Technically, spot gold maintains a bullish tone at the daily level as prices continue to run above all cycle moving averages. Although the 20-day SMA and 100-day SMA converge near $2,635 without directional guidance, they still act as dynamic support. At the same time, technical indicators point upward, reflecting that bulls are still in the lead.
In the short term, gold is neutral to positive on the 4-hour level. The price quickly recovered after falling to the flat 20-period SMA and is currently providing dynamic support near $2,677. The longer-term moving average is rising modestly below the shorter-term moving average. At the same time, technical indicators lack directionality, with the momentum indicator stuck at the 100 level and the RSI indicator retreating around 60.
Support: 2675, 2660.7, 2645.15
Resistance: 2697.9, 2725, 2738.15
Gold prices are recovering to around $2,700 as monetary strategies continue to shift, while industrial demand for silver is surging due to its use in green technology and efficient electronics.

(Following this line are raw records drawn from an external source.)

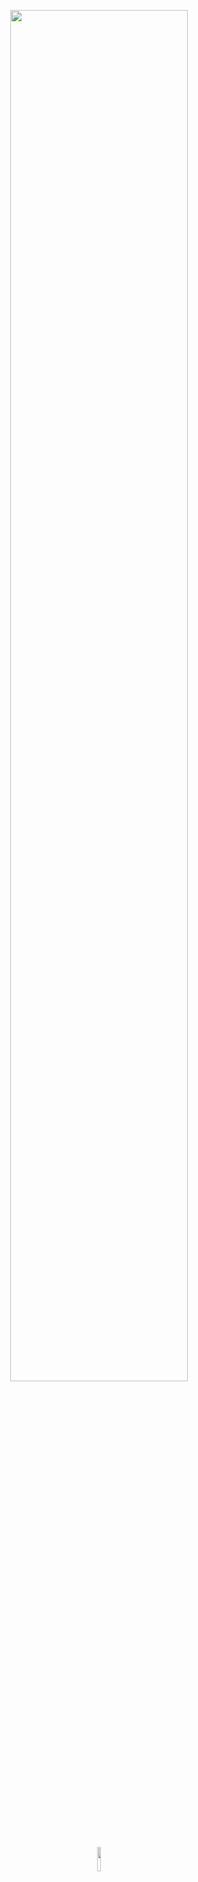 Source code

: <p align="center">
  <img width="75%" src="https://user-images.githubusercontent.com/101930384/159186189-6b02912b-68fa-450d-a154-5d6c15c9de26.gif">
</p>

<p align="center">
  <img width="10%" src="https://profile-counter.glitch.me/{AzerbaijanRepublic}/count.svg">
</p>

<!---
- 👋 Hi, I’m @AzerbaijanRepublic
- 👀 I’m interested in ...
- 🌱 I’m currently learning ...
- 💞️ I’m looking to collaborate on ...
- 📫 How to reach me ...
AzerbaijanRepublic/AzerbaijanRepublic is a ✨ special ✨ repository because its `README.md` (this file) appears on your GitHub profile.
You can click the Preview link to take a look at your changes.
--->
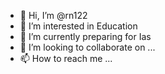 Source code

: - 👋 Hi, I’m @rn122
- 👀 I’m interested in Education
- 🌱 I’m currently preparing for Ias
- 💞️ I’m looking to collaborate on ...
- 📫 How to reach me ...

<!---
rn122/rn122 is a ✨ special ✨ repository because its `README.md` (this file) appears on your GitHub profile.
You can click the Preview link to take a look at your changes.
--->
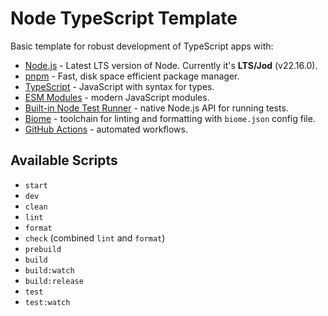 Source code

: # Node TypeScript Template

Basic template for robust development of TypeScript apps with:

- [Node.js](https://nodejs.org/docs/latest-v22.x/api/index.html) - Latest LTS version of Node. Currently it's **LTS/Jod** (v22.16.0).
- [pnpm](https://pnpm.io/) - Fast, disk space efficient package manager.
- [TypeScript](https://www.typescriptlang.org/) - JavaScript with syntax for types.
- [ESM Modules](https://nodejs.org/api/esm.html) - modern JavaScript modules.
- [Built-in Node Test Runner](https://nodejs.org/api/test.html) - native Node.js API for running tests.
- [Biome](https://github.com/biomejs/biome) - toolchain for linting and formatting with ``biome.json`` config file.
- [GitHub Actions](https://github.com/features/actions) - automated workflows.

## Available Scripts

- `start`
- `dev`
- `clean`
- `lint`
- `format`
- `check` (combined `lint` and `format`)
- `prebuild`
- `build`
- `build:watch`
- `build:release`
- `test`
- `test:watch`

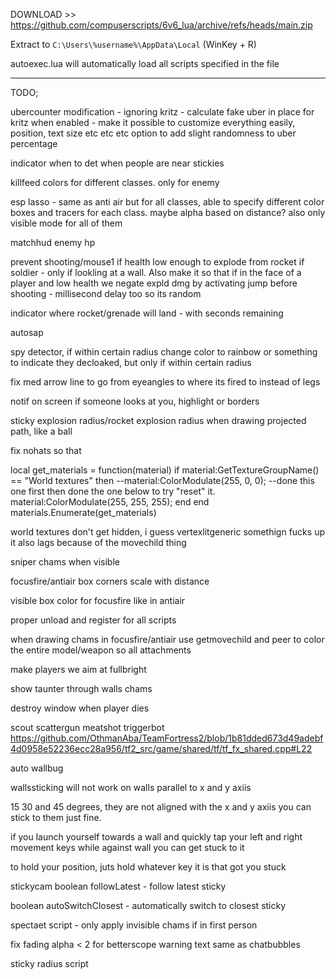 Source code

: DOWNLOAD >> https://github.com/compuserscripts/6v6_lua/archive/refs/heads/main.zip

Extract to `C:\Users\%username%\AppData\Local` (WinKey + R)

autoexec.lua will automatically load all scripts specified in the file


-------------------------------



TODO;

ubercounter modification - ignoring kritz - calculate fake uber in place for kritz when enabled - make it possible to customize everything easily, position, text size etc etc etc
option to add slight randomness to uber percentage

indicator when to det when people are near stickies

killfeed colors for different classes. only for enemy

esp lasso - same as anti air but for all classes, able to specify different color boxes and tracers for each class. maybe alpha based on distance? also only visible mode for all of them

matchhud enemy hp

prevent shooting/mouse1 if health low enough to explode from rocket if soldier - only if lookling at a wall. Also make it so that if in the face of a player and low health we negate expld dmg by activating jump before shooting - millisecond delay too so its random

indicator where rocket/grenade will land - with seconds remaining

autosap

spy detector, if within certain radius change color to rainbow or something to indicate they decloaked, but only if within certain radius

fix med arrow line to go from eyeangles to where its fired to instead of legs

notif on screen if someone looks at you, highlight or borders

sticky explosion radius/rocket explosion radius when drawing projected path, like a ball

fix nohats so that

local get_materials = function(material)
    if material:GetTextureGroupName() == "World textures" then
        --material:ColorModulate(255, 0, 0); --done this one first then done the one below to try "reset" it.
        material:ColorModulate(255, 255, 255);
    end
end
materials.Enumerate(get_materials)

world textures don't get hidden, i guess vertexlitgeneric somethign fucks up
it also lags because of the movechild thing

sniper chams when visible

focusfire/antiair box corners scale with distance

visible box color for focusfire like in antiair

proper unload and register for all scripts

when drawing chams in focusfire/antiair use getmovechild and peer to color the entire model/weapon so all attachments

make players we aim at fullbright


show taunter through walls chams

destroy window when player dies

scout scattergun meatshot triggerbot https://github.com/OthmanAba/TeamFortress2/blob/1b81dded673d49adebf4d0958e52236ecc28a956/tf2_src/game/shared/tf/tf_fx_shared.cpp#L22

auto wallbug

wallssticking will not work on walls parallel to x and y axiis

15 30 and 45 degrees, they are not aligned with the x and y axiis you can stick to them just fine.

if you launch yourself towards a wall and quickly tap your left and right movement keys while against wall you can get stuck to it

to hold your position, juts hold whatever key it is that got you stuck


stickycam boolean followLatest - follow latest sticky

boolean autoSwitchClosest - automatically switch to closest sticky

spectaet script - only apply invisible chams if in first person

fix fading alpha < 2 for betterscope warning text same as chatbubbles

sticky radius script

As far as gold price movements are concerned, Western buying has not yet participated. This bull run started in the East - the Middle East, Southeast Asia and Eastern Europe - driven by unprecedented central bank buying. Western investors have not yet fully realized what is happening here. China's massive gold purchases highlight this shift. China resumed gold purchases last year after a six-month pause as part of a broader strategy to reduce its reliance on the US dollar. Additionally, we are seeing an unusual market phenomenon: gold remains strong while the dollar strengthens. This suggests that the world is losing confidence in fiat currencies. Central banks want assets that are not subject to political manipulation, and gold is the ultimate store of value.
As for silver, I believe that silver production has peaked, with the last time we saw a significant increase in production being in 2017 or 2018. At the same time, demand has surged, with more than two-thirds of silver now used in high-efficiency electronics, renewable energy technologies, and even medical applications, painting a picture of strong demand but short supply. Despite its importance, silver has struggled to keep up with gold in recent years, in part because retail investors have sought higher returns in cryptocurrencies. But I believe that when silver catches up, it will outperform gold. Russia has expressed its intention to include silver in its central bank reserves, further increasing its appeal. If silver starts to be seen as a store of value like gold, the upside potential is huge. The historically high gold-silver ratio suggests that silver is still undervalued.
The gold market continues to see a lot of noise, and I think it is still a place with a lot of range fluctuations. The gold market has not yet had enough momentum to make a decision based on the CPI data. I think gold will continue to consolidate for a while. Last year's gains have been quite amazing, and it is reasonable to continue to remove some bubbles. Therefore, I am a little hesitant to short.
If gold prices fall lower, the 50-period exponential average may be support, and the 2600 mark is definitely support. If it breaks above 2720, it will be a signal for a breakthrough. However, until we get to this level, I think gold is quite neutral with a potential positive bias.